**Exercise aim**
Only lines holding the word "webt" are wanted from the records; copy all of them.

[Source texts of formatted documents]
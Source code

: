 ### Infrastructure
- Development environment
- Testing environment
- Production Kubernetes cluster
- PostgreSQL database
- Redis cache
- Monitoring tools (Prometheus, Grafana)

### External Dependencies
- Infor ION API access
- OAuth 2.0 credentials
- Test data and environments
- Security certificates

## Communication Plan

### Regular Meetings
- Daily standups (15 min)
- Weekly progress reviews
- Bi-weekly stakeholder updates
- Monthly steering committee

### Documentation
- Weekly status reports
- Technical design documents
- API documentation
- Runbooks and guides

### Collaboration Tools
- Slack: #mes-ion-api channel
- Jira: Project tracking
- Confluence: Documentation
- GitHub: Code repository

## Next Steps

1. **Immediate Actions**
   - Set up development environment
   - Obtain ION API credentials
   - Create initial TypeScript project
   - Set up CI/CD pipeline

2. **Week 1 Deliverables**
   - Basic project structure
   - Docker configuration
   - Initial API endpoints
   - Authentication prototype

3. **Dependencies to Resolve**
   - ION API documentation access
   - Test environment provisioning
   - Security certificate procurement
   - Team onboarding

--

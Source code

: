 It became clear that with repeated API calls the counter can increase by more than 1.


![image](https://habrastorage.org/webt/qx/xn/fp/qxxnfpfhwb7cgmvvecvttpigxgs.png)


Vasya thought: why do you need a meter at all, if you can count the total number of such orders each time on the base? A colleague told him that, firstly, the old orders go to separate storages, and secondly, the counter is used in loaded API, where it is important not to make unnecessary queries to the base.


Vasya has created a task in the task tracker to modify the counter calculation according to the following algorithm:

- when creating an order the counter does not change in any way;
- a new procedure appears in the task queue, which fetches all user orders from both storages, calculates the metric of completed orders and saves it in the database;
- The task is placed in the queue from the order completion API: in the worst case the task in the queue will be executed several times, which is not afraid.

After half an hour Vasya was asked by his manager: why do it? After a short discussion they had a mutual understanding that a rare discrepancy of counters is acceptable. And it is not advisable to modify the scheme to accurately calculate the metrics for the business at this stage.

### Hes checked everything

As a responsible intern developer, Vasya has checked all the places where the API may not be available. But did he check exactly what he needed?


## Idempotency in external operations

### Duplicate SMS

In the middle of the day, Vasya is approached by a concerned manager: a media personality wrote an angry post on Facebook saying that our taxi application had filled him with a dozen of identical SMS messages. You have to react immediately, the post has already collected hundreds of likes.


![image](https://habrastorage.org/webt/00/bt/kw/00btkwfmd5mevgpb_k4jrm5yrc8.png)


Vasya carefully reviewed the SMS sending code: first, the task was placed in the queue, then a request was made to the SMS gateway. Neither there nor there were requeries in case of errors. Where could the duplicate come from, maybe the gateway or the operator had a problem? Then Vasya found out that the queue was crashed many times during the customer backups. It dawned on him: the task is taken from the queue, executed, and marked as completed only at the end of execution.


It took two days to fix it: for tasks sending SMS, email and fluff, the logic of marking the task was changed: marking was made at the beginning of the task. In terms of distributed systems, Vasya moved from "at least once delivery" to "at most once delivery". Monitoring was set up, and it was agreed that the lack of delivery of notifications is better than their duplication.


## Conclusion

* * *

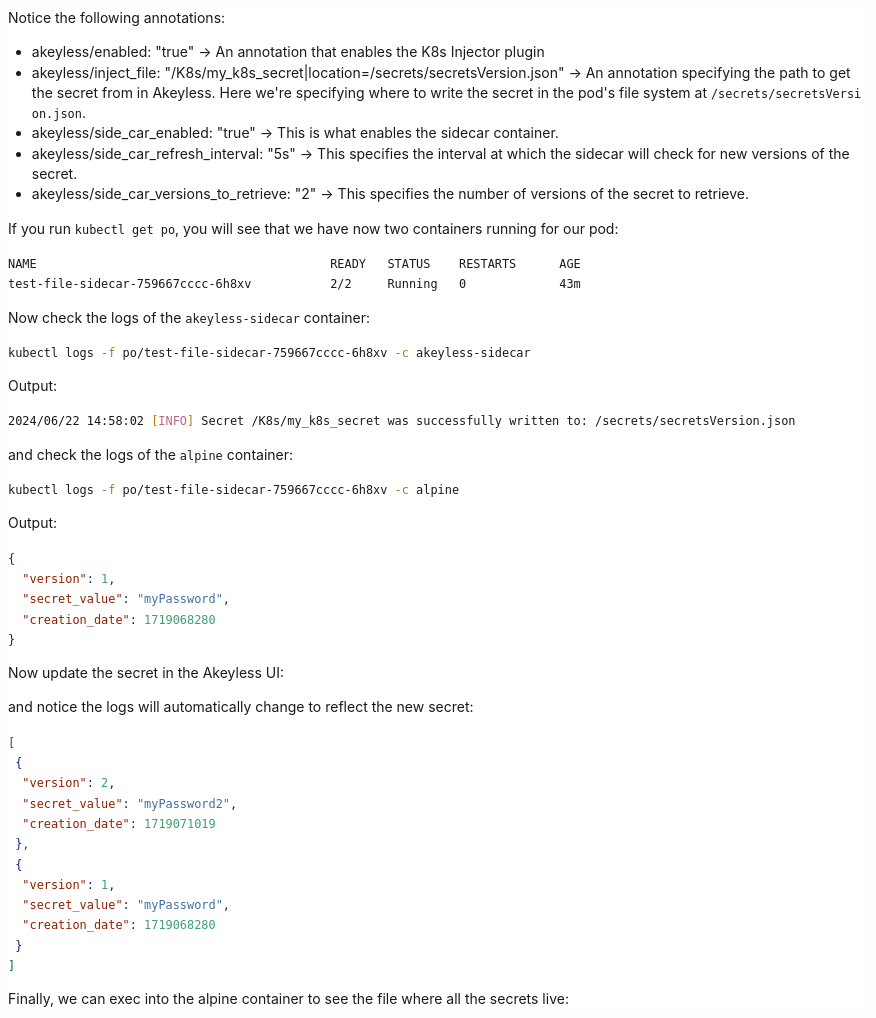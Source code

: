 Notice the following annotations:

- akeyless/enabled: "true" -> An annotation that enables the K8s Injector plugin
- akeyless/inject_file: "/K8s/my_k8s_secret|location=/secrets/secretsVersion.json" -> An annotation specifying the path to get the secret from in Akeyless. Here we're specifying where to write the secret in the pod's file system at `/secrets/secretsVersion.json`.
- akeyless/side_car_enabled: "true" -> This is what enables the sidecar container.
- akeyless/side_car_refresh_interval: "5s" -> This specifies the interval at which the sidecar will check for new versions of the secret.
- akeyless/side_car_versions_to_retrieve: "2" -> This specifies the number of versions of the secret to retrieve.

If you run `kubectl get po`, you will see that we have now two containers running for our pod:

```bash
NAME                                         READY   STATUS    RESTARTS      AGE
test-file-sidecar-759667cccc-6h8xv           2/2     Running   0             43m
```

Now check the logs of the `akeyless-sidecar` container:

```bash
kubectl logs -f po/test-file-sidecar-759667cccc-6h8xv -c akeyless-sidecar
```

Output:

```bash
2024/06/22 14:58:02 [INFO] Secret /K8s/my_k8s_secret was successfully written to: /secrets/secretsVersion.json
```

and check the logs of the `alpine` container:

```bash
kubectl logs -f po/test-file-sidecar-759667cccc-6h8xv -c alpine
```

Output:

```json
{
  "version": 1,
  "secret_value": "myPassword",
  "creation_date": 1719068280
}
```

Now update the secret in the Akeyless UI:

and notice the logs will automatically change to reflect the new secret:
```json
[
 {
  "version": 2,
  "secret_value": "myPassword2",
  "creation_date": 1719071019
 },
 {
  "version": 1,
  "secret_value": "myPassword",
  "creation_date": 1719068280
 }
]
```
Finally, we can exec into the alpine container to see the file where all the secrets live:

**Finished task**
![image](https://habrastorage.org/webt/qx/xn/fp/qxxnfpfhwb7cgmvvecvttpigxgs.png)
![image](https://habrastorage.org/webt/00/bt/kw/00btkwfmd5mevgpb_k4jrm5yrc8.png)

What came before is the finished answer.